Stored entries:
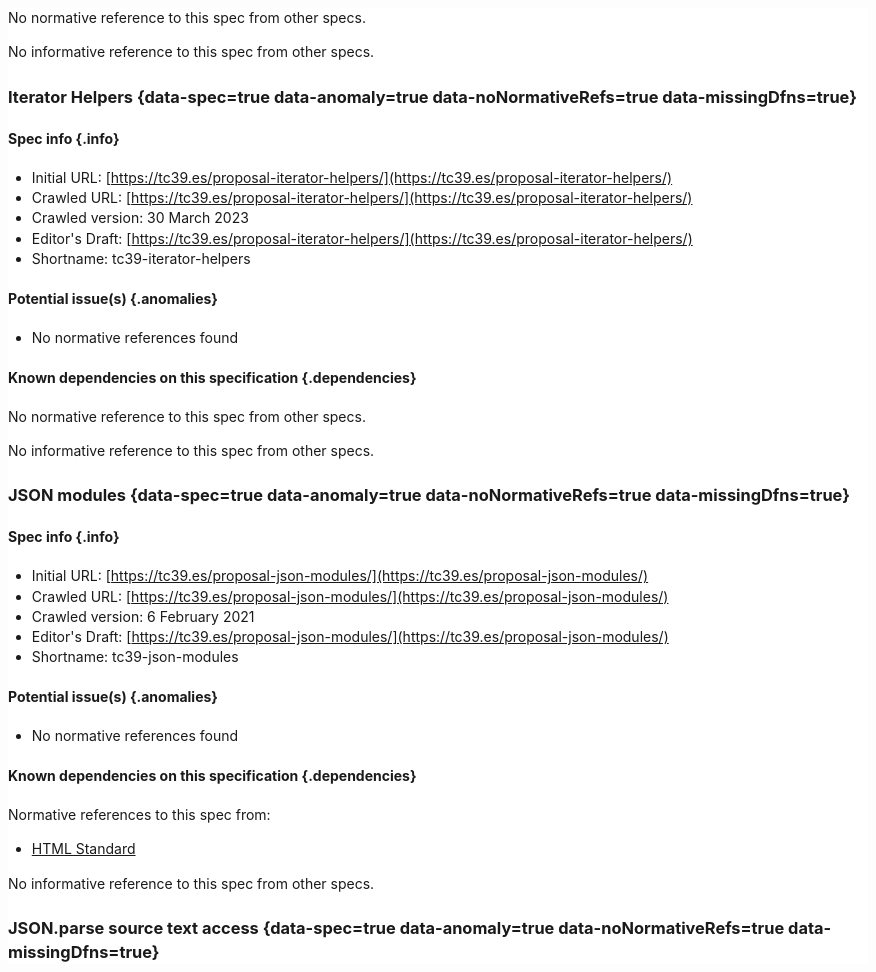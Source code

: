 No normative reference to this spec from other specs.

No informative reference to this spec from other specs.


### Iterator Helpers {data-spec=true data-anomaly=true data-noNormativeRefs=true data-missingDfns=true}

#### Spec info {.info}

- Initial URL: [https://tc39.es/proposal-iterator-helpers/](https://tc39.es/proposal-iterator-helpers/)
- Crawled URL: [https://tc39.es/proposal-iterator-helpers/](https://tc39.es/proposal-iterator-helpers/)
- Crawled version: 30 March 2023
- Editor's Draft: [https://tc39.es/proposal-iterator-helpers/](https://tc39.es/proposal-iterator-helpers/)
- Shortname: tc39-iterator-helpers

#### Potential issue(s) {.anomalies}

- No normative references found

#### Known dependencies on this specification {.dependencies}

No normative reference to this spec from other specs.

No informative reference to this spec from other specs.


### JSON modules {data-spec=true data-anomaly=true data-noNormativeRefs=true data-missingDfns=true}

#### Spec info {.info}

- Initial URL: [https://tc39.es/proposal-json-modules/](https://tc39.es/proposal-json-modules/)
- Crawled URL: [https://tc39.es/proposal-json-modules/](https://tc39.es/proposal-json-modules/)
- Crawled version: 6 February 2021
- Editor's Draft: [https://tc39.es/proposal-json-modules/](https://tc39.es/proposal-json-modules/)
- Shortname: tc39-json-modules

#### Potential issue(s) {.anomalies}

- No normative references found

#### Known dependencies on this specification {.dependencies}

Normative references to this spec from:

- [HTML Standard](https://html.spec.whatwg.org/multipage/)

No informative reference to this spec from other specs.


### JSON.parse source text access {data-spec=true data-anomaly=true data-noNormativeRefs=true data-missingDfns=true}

EXERCISE REQUIREMENTS: Transcribe all of the records exactly, without reproducing their pictures.

RESPONSE TO THE EXERCISE:
Source code

: No normative reference to this spec from other specs.

No informative reference to this spec from other specs.


### Iterator Helpers {data-spec=true data-anomaly=true data-noNormativeRefs=true data-missingDfns=true}

#### Spec info {.info}

- Initial URL: [https://tc39.es/proposal-iterator-helpers/](https://tc39.es/proposal-iterator-helpers/)
- Crawled URL: [https://tc39.es/proposal-iterator-helpers/](https://tc39.es/proposal-iterator-helpers/)
- Crawled version: 30 March 2023
- Editor's Draft: [https://tc39.es/proposal-iterator-helpers/](https://tc39.es/proposal-iterator-helpers/)
- Shortname: tc39-iterator-helpers

#### Potential issue(s) {.anomalies}

- No normative references found

#### Known dependencies on this specification {.dependencies}

No normative reference to this spec from other specs.

No informative reference to this spec from other specs.


### JSON modules {data-spec=true data-anomaly=true data-noNormativeRefs=true data-missingDfns=true}

#### Spec info {.info}

- Initial URL: [https://tc39.es/proposal-json-modules/](https://tc39.es/proposal-json-modules/)
- Crawled URL: [https://tc39.es/proposal-json-modules/](https://tc39.es/proposal-json-modules/)
- Crawled version: 6 February 2021
- Editor's Draft: [https://tc39.es/proposal-json-modules/](https://tc39.es/proposal-json-modules/)
- Shortname: tc39-json-modules

#### Potential issue(s) {.anomalies}

- No normative references found

#### Known dependencies on this specification {.dependencies}

Normative references to this spec from:

- [HTML Standard](https://html.spec.whatwg.org/multipage/)

No informative reference to this spec from other specs.


### JSON.parse source text access {data-spec=true data-anomaly=true data-noNormativeRefs=true data-missingDfns=true}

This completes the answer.